Viendo tal situación de humillación y agresión les exigí que quería hablar con el supervisor de esa estación. Al señor lo llamaron y después de intercambiar unas palabras con él se fue donde la taquillera y regresó diciéndome que yo fui grosero y agresivo con ella, que mi comportamiento fue altanero y bla bla bla.

Total, el supervisor se confabuló con la vendedora de boletos para subir al metro, y me dijo de forma calmada que mejor me retirara, pues era mejor evitarnos más problemas.

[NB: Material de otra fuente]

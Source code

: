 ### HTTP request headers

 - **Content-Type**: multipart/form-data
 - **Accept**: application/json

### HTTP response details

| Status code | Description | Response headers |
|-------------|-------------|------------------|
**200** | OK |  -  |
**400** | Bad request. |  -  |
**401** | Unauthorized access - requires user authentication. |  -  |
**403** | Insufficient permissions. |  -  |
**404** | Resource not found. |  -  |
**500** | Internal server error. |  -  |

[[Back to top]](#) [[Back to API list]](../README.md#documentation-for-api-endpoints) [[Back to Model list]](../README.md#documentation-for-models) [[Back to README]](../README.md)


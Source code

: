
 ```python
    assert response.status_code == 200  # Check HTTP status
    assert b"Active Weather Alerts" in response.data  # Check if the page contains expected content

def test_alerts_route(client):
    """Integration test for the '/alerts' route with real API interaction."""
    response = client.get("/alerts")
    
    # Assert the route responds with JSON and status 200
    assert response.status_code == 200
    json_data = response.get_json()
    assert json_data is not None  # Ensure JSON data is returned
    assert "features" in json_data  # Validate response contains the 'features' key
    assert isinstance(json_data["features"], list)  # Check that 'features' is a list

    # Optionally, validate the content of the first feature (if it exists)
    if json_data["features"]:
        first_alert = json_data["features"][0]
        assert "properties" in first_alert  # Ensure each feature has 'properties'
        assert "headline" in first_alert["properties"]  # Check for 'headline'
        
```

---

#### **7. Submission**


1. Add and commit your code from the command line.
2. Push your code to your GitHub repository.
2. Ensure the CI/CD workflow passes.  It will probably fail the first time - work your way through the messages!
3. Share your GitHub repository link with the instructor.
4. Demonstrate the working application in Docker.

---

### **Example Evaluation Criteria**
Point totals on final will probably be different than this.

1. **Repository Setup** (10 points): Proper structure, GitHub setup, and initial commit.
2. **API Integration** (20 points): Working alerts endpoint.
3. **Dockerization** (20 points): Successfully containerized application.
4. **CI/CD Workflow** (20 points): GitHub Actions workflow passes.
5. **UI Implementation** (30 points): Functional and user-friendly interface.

En ese punto me sentí más que ultrajado como persona, ciudadano y usuario del metro. Una humillación total. Además, mientras las hordas de pasajeros entraban y salían, y veían una escena así, la lectura era “cogieron un ladrón”. Así me sentía, como un vulgar malandro.

Tengo que dejar claro que siempre manejé el asunto dentro del respeto y la calma con los auxiliares y con el supervisor, nunca me alteré de forma grosera o agresiva.

Pero bueno, cuando vi que mi batalla estaba perdida y que saldría de la estación derrotado, humillado y con mi autoestima más abajo del piso, exigí que llamaran al comandante de policía de la estación o de la zona en que estaba.

Al ver ellos que no me vencerían fácilmente, lo llamaron. Llegó después de unos muy pocos minutos, que me parecieron un siglo. Una vez entablé comunicación con este oficial (teniente), sentí por primera vez después de iniciarse este terrible mal sueño, que alguien me trataba con respeto, me devolvía mi dignidad y me hacía sentir nuevamente una persona de bien. Ya no era un “ladrón que cogieron en el metro”.

El teniente me apoyó en mis argumentos y reclamó por qué no me dejaron ingresar al metro, que ese no era motivo para quitarme ese derecho, y me invitó de la manera más amable y cortés subir la escaleras e irme a dar mi paseo por el deseado metro.

Le di mis agradecimientos, y le respondí que ya no quería subirme al metro, que me estresó demasiado esa situación y que mejor me iría al hotel a digerir todo lo que me acababa de pasar.

Cabe anotar que para ese momento ya el supervisor y los auxiliares de policía eran un manojo de alabanzas hacia mí, de cortesías y de palmaditas en el hombro. El teniente había hecho justicia, y eso sí, la vendedora de boletos para subir al metro seguía atrincherada en su cubículo mirándome de soslayo, y presta a atacar a su próxima víctima.

Es lamentable que estas cosas sucedan, porque al parecer esa mala actitud no mejora mucho, según me han contado varias personas. A raíz de esto me he preguntado si esa mala actitud se deberá porque a estos funcionarios los ponen a laborar jornadas extenuantes, si les pagan poco, si les presionan mucho, o todas las anteriores.

Creo que después de llegar al hotel, el segundo lugar a donde los turistas quieren ir es al Metro de Medellín. Es un paseo imperdible que está en los itinerarios de todas las agencia de viajes. Y esos visitantes quieren ver una cara sonriente y amable en los empleados del metro, también que les hagan increíble su viaje a la capital antioqueña, más cuando Medellín es uno de los destinos más apetecidos para el turismo nacional e internacional, incluso muy por encima de mi amada Cali.

He ido varias veces a la ciudad después de mi experiencia, y nunca he querido subirme de nuevo, incluso creo que nunca lo haré, no porque sienta temor de que algo parecido me vuelva a suceder, sino porque creo que ya no le tengo afecto a esa máquina maravillosa. Creo que lo seguiré viendo en fotos y videos, y lo dejaré ir en mis planes, como uno de esos sueños que no pude cumplir en esta vida.